**EXERCISE AIM:**
Give the number of lines in the material below that contain the word "None", and nothing else.

**EXERCISE MATERIALS:**
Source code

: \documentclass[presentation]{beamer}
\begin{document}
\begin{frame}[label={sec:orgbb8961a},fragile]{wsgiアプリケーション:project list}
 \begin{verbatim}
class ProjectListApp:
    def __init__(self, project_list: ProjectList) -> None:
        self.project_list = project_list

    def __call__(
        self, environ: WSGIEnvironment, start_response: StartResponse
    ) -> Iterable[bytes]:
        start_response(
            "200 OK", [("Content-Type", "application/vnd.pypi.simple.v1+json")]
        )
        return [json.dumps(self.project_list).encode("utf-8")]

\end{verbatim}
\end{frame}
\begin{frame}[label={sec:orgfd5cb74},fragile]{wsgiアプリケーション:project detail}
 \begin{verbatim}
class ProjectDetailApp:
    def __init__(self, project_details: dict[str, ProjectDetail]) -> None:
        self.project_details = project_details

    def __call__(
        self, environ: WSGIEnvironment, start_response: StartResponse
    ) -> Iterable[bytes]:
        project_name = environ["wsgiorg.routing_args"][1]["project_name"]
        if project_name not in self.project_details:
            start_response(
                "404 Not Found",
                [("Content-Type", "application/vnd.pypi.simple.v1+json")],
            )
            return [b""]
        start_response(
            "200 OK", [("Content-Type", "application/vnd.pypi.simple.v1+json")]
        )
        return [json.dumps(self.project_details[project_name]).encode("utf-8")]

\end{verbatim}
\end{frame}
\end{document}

**ANSWER SECTION:**
2